У Овсянникова нашлись и другие заступники. Одним из них была напечатана заметка, в которой горячо доказывалось, что человек, жертвовавший большие суммы на церкви и казенные благотворительные учреждения, не мог совершить корыстного преступления, причем приводился и самый список таких пожертвований в довольно крупных суммах. Указание на такие жертвы нельзя было, однако, назвать удачным. Овсянников, как он сам выразился на суде, шел "с материнской колыбели" к широкому хлебному рынку, опираясь на крупные и выгодные интендантские подряды, и, наконец, сделался одним из самых могущественных обладателей этого рынка, окруженным лицемерным поклонением менее крупных поставщиков, среди которых он привык играть властительную роль, повелительно ставя свои условия. Но с начала 70-х годов многолетний подряд на поставку муки петербургскому военному округу стал неразрывно связываться с обязанностью перемалывать хлеб на паровой мельнице, которой Овсянников был не собственником, а только арендатором, чувствующим себя в косвенной зависимости от собственника мельницы Кокорева, имевшего возможность отказать в продолжении аренды, т. е.

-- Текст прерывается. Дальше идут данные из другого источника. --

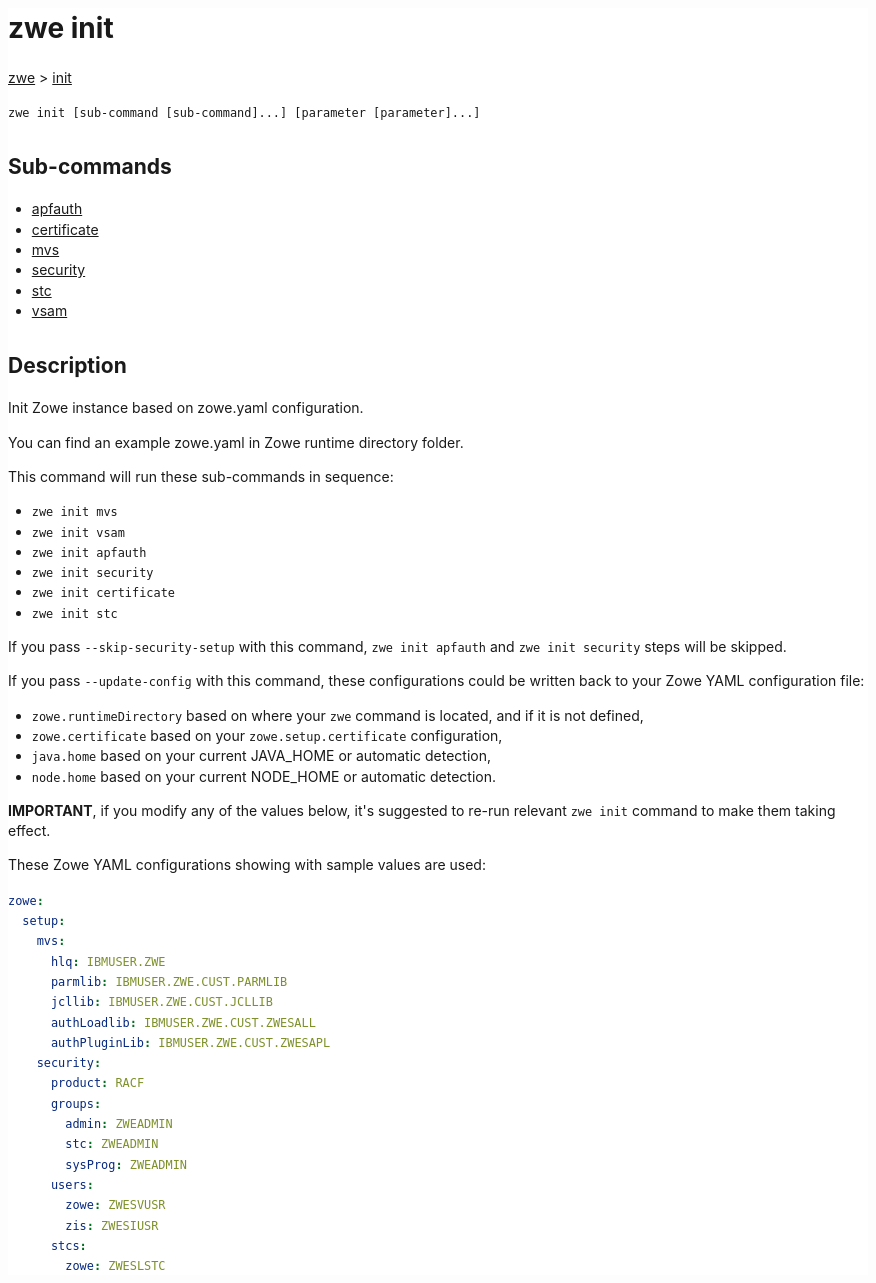 # zwe init

[zwe](./zwe) > [init](./zwe-init)

	zwe init [sub-command [sub-command]...] [parameter [parameter]...]

## Sub-commands

* [apfauth](./zwe-init-apfauth)
* [certificate](./zwe-init-certificate)
* [mvs](./zwe-init-mvs)
* [security](./zwe-init-security)
* [stc](./zwe-init-stc)
* [vsam](./zwe-init-vsam)

## Description

Init Zowe instance based on zowe.yaml configuration.

You can find an example zowe.yaml in Zowe runtime directory folder.

This command will run these sub-commands in sequence:

- `zwe init mvs`
- `zwe init vsam`
- `zwe init apfauth`
- `zwe init security`
- `zwe init certificate`
- `zwe init stc`

If you pass `--skip-security-setup` with this command, `zwe init apfauth` and
`zwe init security` steps will be skipped.

If you pass `--update-config` with this command, these configurations could
be written back to your Zowe YAML configuration file:

- `zowe.runtimeDirectory` based on where your `zwe` command is located, and if it
  is not defined,
- `zowe.certificate` based on your `zowe.setup.certificate` configuration,
- `java.home` based on your current JAVA_HOME or automatic detection,
- `node.home` based on your current NODE_HOME or automatic detection.

**IMPORTANT**, if you modify any of the values below, it's suggested to re-run
relevant `zwe init` command to make them taking effect.

These Zowe YAML configurations showing with sample values are used:

```yaml
zowe:
  setup:
    mvs:
      hlq: IBMUSER.ZWE
      parmlib: IBMUSER.ZWE.CUST.PARMLIB
      jcllib: IBMUSER.ZWE.CUST.JCLLIB
      authLoadlib: IBMUSER.ZWE.CUST.ZWESALL
      authPluginLib: IBMUSER.ZWE.CUST.ZWESAPL
    security:
      product: RACF
      groups:
        admin: ZWEADMIN
        stc: ZWEADMIN
        sysProg: ZWEADMIN
      users:
        zowe: ZWESVUSR
        zis: ZWESIUSR
      stcs:
        zowe: ZWESLSTC
```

лишить его долгосрочного контракта с казною и тем поколебать влиятельное положение честолюбивого и не знающего "препятствий своему нраву" старика, на восьмом десятке его жизни. Поэтому не корысть, а более сложные побуждения могли заставить его желать пожара мельницы перед истечением срока контракта - пожара, который обессилил бы его недруга Кокорева и заставил бы военное ведомство отказаться от ненавистного условия о временном перемоле хлеба на паровой мельнице. При том - щедрые пожертвования при надлежащей и услужливой огласке не менее щедро оплачивались различного рода почетными наградами и публичным возвеличиванием "маститого благотворителя". Не говоря уже об имевшихся в деле сведениях о суровом и черством отношении Овсянникова к тяжелому положению простых и незаметных людей, находившихся от него в трудовой зависимости, мне пришлось случайно убедиться в том, как мало трогало его горькое положение даже и таких людей, к которым он относился, по-видимому, доброжелательно.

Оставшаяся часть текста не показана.